__TASK ITEM__.
Count the lines in the listing below that hold the string "label". Reply with the number alone.

+ + + + + + +

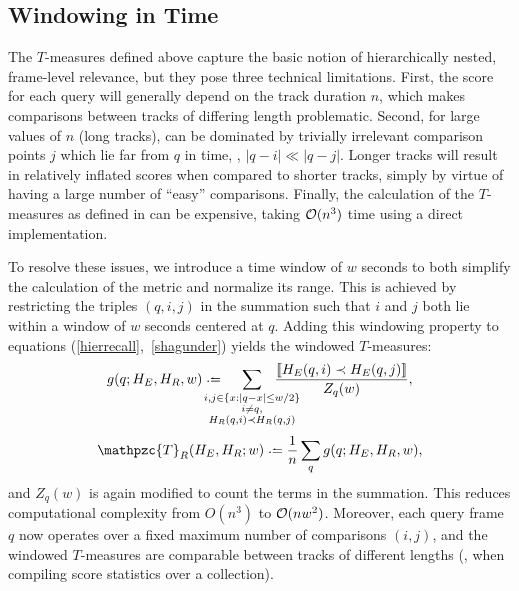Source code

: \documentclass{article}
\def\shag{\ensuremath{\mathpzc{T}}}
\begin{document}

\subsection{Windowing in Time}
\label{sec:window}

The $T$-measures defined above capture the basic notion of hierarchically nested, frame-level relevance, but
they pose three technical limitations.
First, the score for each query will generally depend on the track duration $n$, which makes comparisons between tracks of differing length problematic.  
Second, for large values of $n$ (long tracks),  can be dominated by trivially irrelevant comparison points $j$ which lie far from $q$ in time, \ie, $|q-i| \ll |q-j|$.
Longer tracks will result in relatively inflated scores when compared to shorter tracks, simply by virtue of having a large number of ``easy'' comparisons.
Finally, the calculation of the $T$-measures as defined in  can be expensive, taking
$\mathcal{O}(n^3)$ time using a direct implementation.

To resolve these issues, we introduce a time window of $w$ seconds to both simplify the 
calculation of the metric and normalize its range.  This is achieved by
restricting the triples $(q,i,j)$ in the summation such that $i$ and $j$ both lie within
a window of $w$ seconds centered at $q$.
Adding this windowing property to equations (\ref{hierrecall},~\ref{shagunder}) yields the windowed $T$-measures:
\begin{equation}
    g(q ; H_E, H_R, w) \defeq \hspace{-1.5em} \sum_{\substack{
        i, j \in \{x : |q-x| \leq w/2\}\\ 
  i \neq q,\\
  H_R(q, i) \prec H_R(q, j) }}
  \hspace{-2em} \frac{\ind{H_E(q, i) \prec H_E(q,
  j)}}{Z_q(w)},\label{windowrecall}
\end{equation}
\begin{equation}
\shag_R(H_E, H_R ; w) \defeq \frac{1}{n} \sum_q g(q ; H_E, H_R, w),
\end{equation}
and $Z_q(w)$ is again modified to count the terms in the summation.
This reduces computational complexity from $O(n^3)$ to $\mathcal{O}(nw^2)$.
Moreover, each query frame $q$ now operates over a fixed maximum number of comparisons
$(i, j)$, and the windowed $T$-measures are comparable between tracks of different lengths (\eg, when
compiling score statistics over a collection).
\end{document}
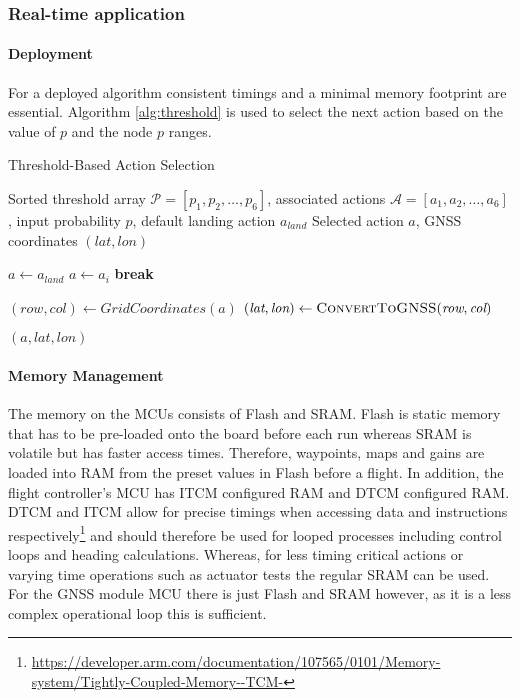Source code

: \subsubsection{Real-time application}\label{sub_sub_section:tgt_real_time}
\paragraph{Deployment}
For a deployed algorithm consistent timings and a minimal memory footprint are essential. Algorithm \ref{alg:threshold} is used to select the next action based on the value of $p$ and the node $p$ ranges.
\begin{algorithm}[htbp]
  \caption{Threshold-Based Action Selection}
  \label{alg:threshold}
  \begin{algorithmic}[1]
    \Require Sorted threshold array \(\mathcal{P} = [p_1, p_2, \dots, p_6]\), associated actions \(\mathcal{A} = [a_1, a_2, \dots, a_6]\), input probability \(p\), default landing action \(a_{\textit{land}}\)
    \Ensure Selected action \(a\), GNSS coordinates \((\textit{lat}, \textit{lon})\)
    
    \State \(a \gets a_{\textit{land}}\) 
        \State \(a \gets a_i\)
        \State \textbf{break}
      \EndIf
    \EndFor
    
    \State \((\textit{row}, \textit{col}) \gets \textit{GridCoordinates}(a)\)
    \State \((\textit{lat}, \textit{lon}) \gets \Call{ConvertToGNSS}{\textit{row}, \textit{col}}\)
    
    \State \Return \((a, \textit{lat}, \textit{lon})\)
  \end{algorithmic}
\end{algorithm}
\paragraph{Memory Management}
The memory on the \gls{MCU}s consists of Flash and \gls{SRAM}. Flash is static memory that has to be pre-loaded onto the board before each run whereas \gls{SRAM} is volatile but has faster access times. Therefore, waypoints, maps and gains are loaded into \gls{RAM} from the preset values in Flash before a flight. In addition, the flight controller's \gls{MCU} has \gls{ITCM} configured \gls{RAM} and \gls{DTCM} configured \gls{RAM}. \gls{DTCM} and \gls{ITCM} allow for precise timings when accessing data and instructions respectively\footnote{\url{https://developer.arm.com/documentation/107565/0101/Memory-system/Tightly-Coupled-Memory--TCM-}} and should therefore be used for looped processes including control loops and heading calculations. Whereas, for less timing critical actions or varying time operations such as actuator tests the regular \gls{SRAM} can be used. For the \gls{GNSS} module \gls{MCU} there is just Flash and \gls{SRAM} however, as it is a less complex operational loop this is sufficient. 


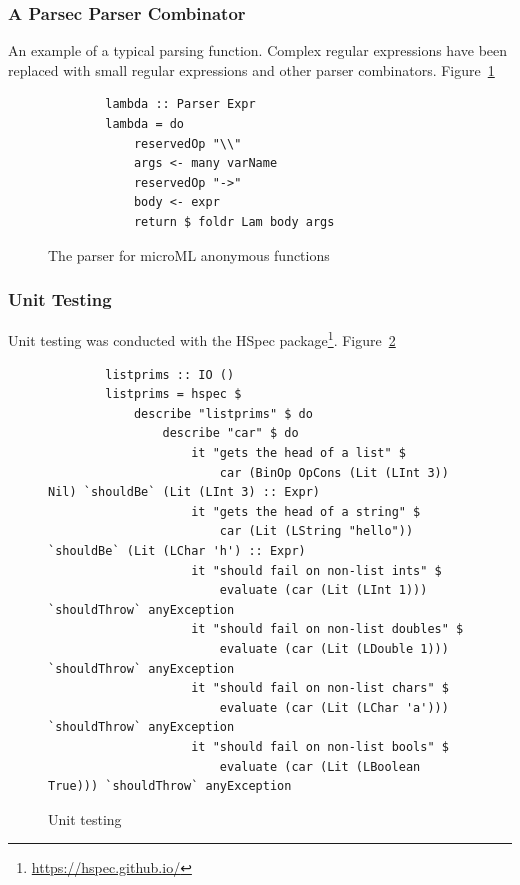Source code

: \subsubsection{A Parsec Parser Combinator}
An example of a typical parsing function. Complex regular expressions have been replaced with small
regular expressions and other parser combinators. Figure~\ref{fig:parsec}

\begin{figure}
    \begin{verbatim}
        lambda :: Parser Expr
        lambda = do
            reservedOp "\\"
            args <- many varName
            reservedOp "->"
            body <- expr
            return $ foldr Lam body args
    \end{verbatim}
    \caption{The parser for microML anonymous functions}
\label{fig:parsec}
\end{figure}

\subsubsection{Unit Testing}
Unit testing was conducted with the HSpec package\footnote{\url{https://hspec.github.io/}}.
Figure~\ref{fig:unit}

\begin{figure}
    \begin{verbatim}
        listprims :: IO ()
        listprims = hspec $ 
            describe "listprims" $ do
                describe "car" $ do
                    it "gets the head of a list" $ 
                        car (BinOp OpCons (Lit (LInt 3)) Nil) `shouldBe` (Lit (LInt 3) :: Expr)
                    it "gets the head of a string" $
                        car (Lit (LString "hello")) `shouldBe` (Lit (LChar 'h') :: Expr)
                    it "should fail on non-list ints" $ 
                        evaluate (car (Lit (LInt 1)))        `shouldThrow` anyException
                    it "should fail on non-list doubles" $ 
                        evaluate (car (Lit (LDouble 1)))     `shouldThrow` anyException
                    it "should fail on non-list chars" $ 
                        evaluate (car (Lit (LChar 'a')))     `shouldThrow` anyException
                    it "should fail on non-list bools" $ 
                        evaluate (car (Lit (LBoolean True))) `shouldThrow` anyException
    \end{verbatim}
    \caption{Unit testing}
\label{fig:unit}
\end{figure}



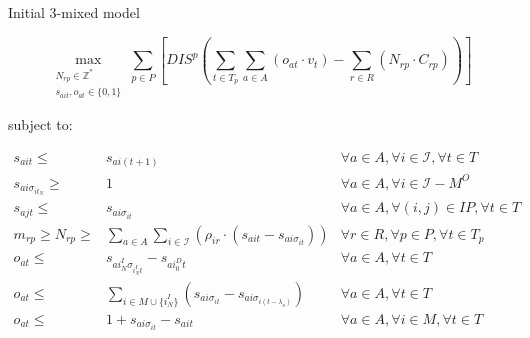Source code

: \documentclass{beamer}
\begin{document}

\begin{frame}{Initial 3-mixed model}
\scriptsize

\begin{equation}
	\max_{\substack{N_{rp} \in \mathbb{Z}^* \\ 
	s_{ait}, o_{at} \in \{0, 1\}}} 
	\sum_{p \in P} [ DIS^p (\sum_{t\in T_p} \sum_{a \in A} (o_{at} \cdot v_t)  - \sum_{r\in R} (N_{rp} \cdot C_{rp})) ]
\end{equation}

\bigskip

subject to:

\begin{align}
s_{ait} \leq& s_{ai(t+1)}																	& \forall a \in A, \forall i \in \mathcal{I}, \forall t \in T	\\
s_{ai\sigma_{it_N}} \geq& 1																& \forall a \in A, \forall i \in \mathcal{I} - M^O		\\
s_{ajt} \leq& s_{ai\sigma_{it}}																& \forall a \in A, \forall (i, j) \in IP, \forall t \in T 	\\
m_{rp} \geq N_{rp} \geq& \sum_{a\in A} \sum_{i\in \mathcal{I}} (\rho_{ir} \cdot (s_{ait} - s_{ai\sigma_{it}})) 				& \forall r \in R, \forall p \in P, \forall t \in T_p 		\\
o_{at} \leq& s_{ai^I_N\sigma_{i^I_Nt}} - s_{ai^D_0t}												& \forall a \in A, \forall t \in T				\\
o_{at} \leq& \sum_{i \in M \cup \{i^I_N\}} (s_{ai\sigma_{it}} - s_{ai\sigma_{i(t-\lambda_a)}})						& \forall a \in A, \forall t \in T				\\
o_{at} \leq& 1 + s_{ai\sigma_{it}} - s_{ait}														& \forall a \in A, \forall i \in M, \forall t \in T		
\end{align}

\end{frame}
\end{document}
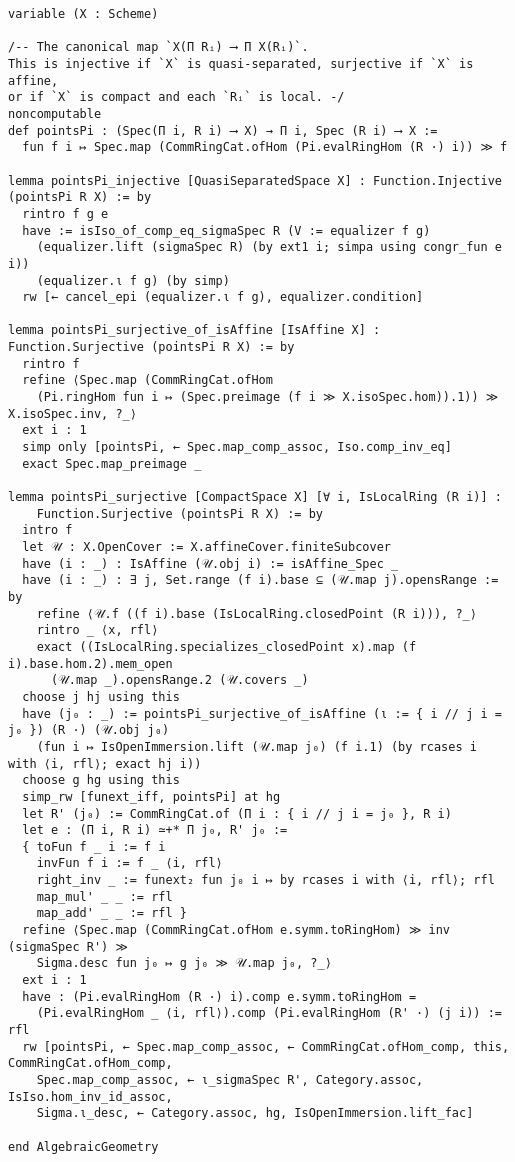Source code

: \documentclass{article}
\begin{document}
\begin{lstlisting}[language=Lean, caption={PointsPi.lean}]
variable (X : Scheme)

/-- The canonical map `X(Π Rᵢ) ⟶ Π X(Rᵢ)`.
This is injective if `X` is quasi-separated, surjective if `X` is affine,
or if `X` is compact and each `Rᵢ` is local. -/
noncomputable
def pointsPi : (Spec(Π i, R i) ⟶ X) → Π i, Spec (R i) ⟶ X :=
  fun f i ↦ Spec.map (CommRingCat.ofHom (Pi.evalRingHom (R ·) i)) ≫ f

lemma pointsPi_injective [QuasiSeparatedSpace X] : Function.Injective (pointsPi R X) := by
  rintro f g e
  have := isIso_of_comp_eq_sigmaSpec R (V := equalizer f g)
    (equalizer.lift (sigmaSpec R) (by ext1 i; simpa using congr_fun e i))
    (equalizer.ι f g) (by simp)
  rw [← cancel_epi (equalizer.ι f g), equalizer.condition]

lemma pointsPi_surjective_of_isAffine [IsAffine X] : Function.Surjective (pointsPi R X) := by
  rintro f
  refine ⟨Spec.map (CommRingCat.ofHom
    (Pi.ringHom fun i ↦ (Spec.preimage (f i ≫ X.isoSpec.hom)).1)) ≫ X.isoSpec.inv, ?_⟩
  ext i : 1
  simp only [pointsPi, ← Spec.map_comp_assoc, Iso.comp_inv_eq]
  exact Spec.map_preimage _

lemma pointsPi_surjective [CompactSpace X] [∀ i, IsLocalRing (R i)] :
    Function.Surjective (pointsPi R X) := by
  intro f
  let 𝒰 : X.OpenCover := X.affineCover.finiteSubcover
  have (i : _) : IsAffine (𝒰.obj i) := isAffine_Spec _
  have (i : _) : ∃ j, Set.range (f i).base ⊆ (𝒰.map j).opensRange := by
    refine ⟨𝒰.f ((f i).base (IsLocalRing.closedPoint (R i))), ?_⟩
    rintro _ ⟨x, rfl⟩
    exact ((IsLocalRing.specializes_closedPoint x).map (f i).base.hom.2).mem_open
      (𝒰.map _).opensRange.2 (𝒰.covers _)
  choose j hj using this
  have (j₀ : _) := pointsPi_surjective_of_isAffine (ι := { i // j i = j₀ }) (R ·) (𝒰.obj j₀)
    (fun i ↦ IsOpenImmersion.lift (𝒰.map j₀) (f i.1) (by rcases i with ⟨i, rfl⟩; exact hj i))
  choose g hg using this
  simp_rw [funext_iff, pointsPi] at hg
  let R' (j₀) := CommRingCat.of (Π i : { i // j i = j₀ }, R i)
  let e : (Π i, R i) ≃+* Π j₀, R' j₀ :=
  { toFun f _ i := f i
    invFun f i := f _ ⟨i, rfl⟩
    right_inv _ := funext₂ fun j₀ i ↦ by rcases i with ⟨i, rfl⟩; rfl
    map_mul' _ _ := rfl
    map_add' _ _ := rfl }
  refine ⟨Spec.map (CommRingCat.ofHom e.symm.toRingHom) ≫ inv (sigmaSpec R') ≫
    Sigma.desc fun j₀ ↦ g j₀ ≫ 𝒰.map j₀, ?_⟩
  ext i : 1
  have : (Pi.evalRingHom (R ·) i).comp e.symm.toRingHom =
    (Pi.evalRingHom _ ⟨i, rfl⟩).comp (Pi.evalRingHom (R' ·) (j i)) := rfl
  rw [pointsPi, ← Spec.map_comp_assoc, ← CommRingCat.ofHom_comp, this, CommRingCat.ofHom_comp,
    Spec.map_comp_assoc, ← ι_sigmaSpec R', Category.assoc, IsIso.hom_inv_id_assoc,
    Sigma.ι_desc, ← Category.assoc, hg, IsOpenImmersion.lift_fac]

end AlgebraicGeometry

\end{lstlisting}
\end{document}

+ + + + + + +

__RESULT__.
6